Deschutes County Health Services main building to close until Thursday


County officials are still unsure why the main Deschutes County Health Services building is showing slightly elevated levels of carbon monoxide two months after at least four employees were sickened by noxious fumes.

The building on NE Courtney Drive in Bend was evacuated in March after employees reported smelling gas and other odors. At least four employees had ongoing symptoms after exiting the building and had to seek medical attention. County officials attributed the March issues to the heavy snowfall, which blocked the exhaust for the heating, ventilation and air conditioning units on the roof.

The building was outfitted with stand-alone carbon monoxide monitors, and the county took the opportunity to replace its aging fire alarm system with a new system that could also detect carbon monoxide.

But when the contractor brought the carbon monoxide monitoring online just over a week ago, the system began showing carbon monoxide levels inconsistent with previous monitoring. The county opted to close the building again on April 28 as it investigates the problem.

Contractors working on the problem told the Deschutes County Commission on Monday the building has an unusual configuration of its HVAC system, with 24 units located in a relatively tight space on its roof surrounded by a parapet. The contractors were working on the theory that exhaust from one unit might be going into the air intake for another, causing the elevated levels of carbon monoxide. But even when all units were running simultaneously, the contractors could not recreate the problem.

County officials stressed the elevated levels appear to be transient and well below established safety thresholds. Nonetheless such buildings should typically have carbon monoxide levels close to zero.

Carbon monoxide is a colorless, odorless, tasteless gas, and when too much carbon monoxide is in the air, it can replace the oxygen in red blood cells.

Breathing carbon monoxide can cause headaches, dizziness, vomiting and nausea. If levels are high enough, people can pass out and die. Exposure to moderate and high levels over long periods of time has been linked with increased risk of heart disease, and people who survive severe carbon monoxide poisoning may suffer long-term health problems.

County officials said the highest spike in carbon monoxide levels recorded at the building was 8 parts per million, but the highest average levels were at 1 ppm. The American Society of Heating, Refrigeration and Air Conditioning Engineers has the most conservative safety threshold for carbon monoxide levels at 35 ppm over one hour, or 9 ppm over eight hours.

Scientists are not sure what the health effects are when a person is exposed to low levels of carbon monoxide over a long period of time.

“We really don’t want to reoccupy the building until we have substantial reassurance the building is safe,” said Dr. George Conway, Deschutes County Health Services director.

Conway said many of the staff are still concerned about potential health effects from their exposure. The health department has organized an employee call with a toxicologist from the Oregon Health Authority’s Poison Control Center on Wednesday.

The health department has shifted its clinics and services from the main building to its other locations on Wall Street. That displaced most of the health department staff, as well as its behavioral health clinic and services for new and expectant mothers.

Some patients had appointments rescheduled, while others were redirected to new locations.

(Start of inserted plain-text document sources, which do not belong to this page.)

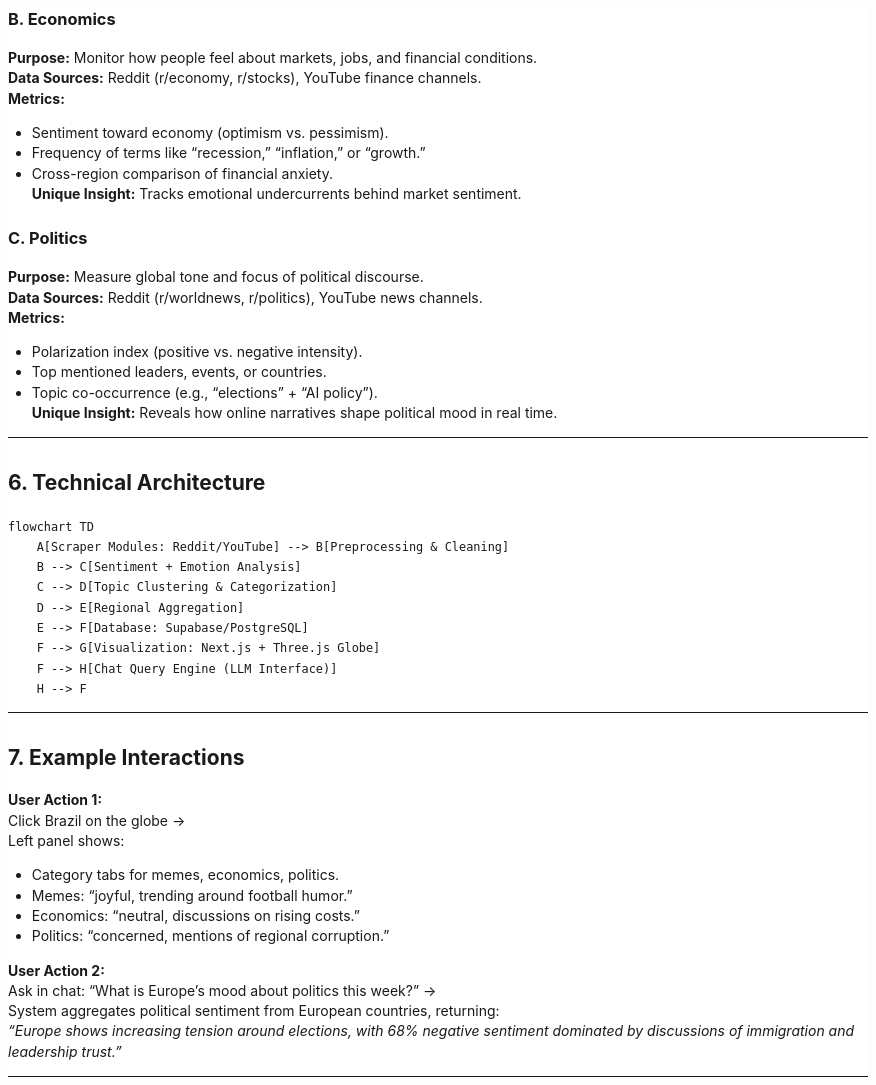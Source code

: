 ### B. Economics
**Purpose:** Monitor how people feel about markets, jobs, and financial conditions.  
**Data Sources:** Reddit (r/economy, r/stocks), YouTube finance channels.  
**Metrics:**
- Sentiment toward economy (optimism vs. pessimism).  
- Frequency of terms like “recession,” “inflation,” or “growth.”  
- Cross-region comparison of financial anxiety.  
**Unique Insight:** Tracks emotional undercurrents behind market sentiment.

### C. Politics
**Purpose:** Measure global tone and focus of political discourse.  
**Data Sources:** Reddit (r/worldnews, r/politics), YouTube news channels.  
**Metrics:**
- Polarization index (positive vs. negative intensity).  
- Top mentioned leaders, events, or countries.  
- Topic co-occurrence (e.g., “elections” + “AI policy”).  
**Unique Insight:** Reveals how online narratives shape political mood in real time.

---

## 6. Technical Architecture

```mermaid
flowchart TD
    A[Scraper Modules: Reddit/YouTube] --> B[Preprocessing & Cleaning]
    B --> C[Sentiment + Emotion Analysis]
    C --> D[Topic Clustering & Categorization]
    D --> E[Regional Aggregation]
    E --> F[Database: Supabase/PostgreSQL]
    F --> G[Visualization: Next.js + Three.js Globe]
    F --> H[Chat Query Engine (LLM Interface)]
    H --> F
```

---

## 7. Example Interactions

**User Action 1:**  
Click Brazil on the globe →  
Left panel shows:
- Category tabs for memes, economics, politics.  
- Memes: “joyful, trending around football humor.”  
- Economics: “neutral, discussions on rising costs.”  
- Politics: “concerned, mentions of regional corruption.”  

**User Action 2:**  
Ask in chat: “What is Europe’s mood about politics this week?” →  
System aggregates political sentiment from European countries, returning:  
*“Europe shows increasing tension around elections, with 68% negative sentiment dominated by discussions of immigration and leadership trust.”*

---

The county has been operating a shuttle from the Courtney building to its Wall Street campus. The sudden influx of patients and employees have created a parking shortage, and county officials planned to ask county employees to avoid parking in the Wall Street lots if possible.

“As well as we’ve been able to find places for people to work from, this can’t be a long-term strategy,” said Dave Inbody, administration and operations deputy director at the health department. “I think everybody will be thankful to get back into the building.”

Mosaic Medical operates a clinic that provides prenatal services and addiction treatment in the health services building. The clinic shifted patients and staff mainly to its east Bend location.

“There haven’t been any gaps in care,” said Kylan ­Pendleton, Mosaic’s Bend system manager. “We’ve notified the patients, and we’ve gotten cozy over here.”

It’s unclear, however, how long it will take for the building to reopen.

Last week, the contractors placed highly sensitive carbon monoxide detectors to measure average and peak levels from Tuesday to Thursday. But five of the six detectors failed to collect the needed data. The detectors were replaced and a new test run Saturday through Monday.

After briefing the county commissioners Monday afternoon, county officials planned to review the data from the new test and plan their next steps.

Carbon monoxide is a byproduct of the combustion used by HVAC units to produce heat. County officials plan to turn off the heating function of the units linked to the higher carbon monoxide levels, using those units only for air conditioning and ventilation.

Summer temperatures will give the county time to address the heating concerns. Of the 24 units on the roof, 19 date back to when the building was opened in 1997. They were scheduled to be replaced next year.

Lee Randall, Deschutes County facilities director, said the county is now planning to replace the system with a hot water boiler system this year.

“I don’t think anybody wants to go into the next winter with this system in place,” he said.